(Records for this task)

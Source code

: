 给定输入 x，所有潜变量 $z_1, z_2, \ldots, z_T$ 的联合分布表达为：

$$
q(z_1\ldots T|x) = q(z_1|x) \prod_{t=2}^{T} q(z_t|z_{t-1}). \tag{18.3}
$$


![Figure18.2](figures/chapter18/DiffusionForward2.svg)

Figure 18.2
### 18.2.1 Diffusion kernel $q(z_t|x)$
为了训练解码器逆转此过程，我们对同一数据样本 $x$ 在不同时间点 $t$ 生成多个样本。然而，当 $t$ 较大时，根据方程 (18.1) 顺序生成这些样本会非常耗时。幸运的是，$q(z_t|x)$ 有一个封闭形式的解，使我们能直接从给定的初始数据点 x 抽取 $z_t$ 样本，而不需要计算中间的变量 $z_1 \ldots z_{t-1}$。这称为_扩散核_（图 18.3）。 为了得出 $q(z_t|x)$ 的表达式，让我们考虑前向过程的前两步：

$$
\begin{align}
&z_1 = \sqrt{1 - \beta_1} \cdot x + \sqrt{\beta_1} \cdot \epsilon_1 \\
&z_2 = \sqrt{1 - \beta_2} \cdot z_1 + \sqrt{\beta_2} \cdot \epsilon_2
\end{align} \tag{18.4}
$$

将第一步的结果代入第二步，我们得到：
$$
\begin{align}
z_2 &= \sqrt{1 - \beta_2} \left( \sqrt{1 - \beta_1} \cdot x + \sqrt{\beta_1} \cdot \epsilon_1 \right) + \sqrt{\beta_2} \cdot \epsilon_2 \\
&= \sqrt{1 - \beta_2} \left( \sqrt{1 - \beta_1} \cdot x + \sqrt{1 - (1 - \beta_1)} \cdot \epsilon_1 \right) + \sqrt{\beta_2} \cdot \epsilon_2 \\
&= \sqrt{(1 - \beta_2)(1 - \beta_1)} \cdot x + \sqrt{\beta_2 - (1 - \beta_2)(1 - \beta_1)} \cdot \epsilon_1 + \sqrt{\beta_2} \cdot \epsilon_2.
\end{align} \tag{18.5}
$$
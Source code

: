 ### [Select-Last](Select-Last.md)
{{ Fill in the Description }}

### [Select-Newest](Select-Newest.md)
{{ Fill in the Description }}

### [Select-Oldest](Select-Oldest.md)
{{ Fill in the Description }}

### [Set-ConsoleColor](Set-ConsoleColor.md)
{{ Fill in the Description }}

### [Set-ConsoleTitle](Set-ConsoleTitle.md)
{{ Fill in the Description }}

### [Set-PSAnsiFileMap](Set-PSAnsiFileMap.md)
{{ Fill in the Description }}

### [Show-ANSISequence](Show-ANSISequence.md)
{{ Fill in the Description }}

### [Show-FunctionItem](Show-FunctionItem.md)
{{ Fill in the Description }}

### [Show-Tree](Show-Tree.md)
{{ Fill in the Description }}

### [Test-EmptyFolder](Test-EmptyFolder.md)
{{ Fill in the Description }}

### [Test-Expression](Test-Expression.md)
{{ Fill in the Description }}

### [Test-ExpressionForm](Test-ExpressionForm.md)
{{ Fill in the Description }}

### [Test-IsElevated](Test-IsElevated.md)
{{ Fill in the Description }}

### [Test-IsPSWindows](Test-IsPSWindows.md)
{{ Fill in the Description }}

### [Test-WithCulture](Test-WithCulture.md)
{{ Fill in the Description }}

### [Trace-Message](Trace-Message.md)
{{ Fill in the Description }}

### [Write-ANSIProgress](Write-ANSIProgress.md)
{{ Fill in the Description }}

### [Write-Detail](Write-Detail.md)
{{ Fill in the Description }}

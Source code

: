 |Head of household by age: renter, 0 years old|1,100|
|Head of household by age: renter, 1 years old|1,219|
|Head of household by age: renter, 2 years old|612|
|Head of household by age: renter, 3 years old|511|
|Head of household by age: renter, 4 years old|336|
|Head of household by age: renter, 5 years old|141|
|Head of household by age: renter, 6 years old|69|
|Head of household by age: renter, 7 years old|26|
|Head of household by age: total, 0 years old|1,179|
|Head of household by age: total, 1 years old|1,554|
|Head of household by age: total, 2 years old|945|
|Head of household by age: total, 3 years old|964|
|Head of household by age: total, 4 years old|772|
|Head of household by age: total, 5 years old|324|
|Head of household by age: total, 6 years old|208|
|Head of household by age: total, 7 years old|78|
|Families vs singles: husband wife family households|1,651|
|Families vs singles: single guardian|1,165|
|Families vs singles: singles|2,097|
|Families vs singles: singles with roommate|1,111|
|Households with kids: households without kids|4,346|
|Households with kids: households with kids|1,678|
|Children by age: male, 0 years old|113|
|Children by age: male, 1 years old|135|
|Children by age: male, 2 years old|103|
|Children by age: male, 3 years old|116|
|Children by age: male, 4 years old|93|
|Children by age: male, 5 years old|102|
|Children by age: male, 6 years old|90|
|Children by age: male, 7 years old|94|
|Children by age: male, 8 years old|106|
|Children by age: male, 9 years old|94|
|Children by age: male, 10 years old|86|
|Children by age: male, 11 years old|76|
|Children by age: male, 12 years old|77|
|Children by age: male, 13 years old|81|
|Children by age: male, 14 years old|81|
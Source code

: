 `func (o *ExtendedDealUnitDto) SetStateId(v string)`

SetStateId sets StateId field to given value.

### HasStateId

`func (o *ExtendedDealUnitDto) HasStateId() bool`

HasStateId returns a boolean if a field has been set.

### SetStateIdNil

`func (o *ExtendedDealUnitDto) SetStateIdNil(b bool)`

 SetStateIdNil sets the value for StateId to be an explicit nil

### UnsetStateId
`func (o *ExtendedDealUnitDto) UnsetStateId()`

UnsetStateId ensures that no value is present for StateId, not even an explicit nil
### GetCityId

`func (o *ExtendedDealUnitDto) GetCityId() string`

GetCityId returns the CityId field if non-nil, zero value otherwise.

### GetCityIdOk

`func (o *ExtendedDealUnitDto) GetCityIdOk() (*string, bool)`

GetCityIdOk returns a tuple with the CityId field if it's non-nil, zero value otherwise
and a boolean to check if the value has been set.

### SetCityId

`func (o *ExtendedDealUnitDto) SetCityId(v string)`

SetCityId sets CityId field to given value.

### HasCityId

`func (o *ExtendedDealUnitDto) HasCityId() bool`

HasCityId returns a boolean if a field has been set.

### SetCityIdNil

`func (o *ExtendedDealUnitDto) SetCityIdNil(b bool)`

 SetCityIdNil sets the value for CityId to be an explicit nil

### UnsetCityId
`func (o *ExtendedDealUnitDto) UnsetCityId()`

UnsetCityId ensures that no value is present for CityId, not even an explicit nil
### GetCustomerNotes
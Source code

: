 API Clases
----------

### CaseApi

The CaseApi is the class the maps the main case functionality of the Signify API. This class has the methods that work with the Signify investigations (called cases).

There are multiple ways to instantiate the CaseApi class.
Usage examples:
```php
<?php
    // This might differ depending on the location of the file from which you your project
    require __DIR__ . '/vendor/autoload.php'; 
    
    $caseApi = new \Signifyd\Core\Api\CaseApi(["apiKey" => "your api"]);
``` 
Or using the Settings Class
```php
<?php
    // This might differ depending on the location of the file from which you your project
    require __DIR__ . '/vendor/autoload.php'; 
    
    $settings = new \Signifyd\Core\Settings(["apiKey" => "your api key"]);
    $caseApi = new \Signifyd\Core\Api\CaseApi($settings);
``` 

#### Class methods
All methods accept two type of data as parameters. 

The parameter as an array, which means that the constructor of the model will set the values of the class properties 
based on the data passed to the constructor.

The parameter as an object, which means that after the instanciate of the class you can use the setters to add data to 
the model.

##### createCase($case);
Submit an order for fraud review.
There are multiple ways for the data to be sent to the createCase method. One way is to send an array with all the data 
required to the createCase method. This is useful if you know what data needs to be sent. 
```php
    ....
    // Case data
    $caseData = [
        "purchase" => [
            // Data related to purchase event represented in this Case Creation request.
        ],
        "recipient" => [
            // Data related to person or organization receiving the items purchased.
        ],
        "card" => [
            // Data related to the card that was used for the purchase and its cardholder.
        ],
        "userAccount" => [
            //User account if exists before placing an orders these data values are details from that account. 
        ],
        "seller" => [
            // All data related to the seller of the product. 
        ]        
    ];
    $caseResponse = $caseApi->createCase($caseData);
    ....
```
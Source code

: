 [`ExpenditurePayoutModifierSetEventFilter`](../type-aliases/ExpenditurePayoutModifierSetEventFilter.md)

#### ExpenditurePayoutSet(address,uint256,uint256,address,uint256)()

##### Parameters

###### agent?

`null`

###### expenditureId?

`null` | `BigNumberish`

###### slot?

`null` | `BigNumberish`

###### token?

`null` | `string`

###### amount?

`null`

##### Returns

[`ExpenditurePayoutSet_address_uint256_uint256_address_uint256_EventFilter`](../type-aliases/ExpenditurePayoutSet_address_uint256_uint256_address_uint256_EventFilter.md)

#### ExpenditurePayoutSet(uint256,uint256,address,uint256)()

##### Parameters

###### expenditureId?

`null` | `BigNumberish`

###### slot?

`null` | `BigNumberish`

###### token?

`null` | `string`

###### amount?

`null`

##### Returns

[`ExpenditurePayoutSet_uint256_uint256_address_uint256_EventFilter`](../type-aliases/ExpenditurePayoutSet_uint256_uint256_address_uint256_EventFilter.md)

(End Records for this task)

◆ **About this task**: Given the records above, reproduce precisely and only the lines between the line holding "(o *ExtendedDealUnitDto) GetCityIdOk()" and the line holding "(o *ExtendedDealUnitDto) SetCityIdNil(b", inclusive.

◆ **Output for this task**:
`func (o *ExtendedDealUnitDto) GetCityIdOk() (*string, bool)`

GetCityIdOk returns a tuple with the CityId field if it's non-nil, zero value otherwise
and a boolean to check if the value has been set.

### SetCityId

`func (o *ExtendedDealUnitDto) SetCityId(v string)`

SetCityId sets CityId field to given value.

### HasCityId

`func (o *ExtendedDealUnitDto) HasCityId() bool`

HasCityId returns a boolean if a field has been set.

### SetCityIdNil

`func (o *ExtendedDealUnitDto) SetCityIdNil(b bool)`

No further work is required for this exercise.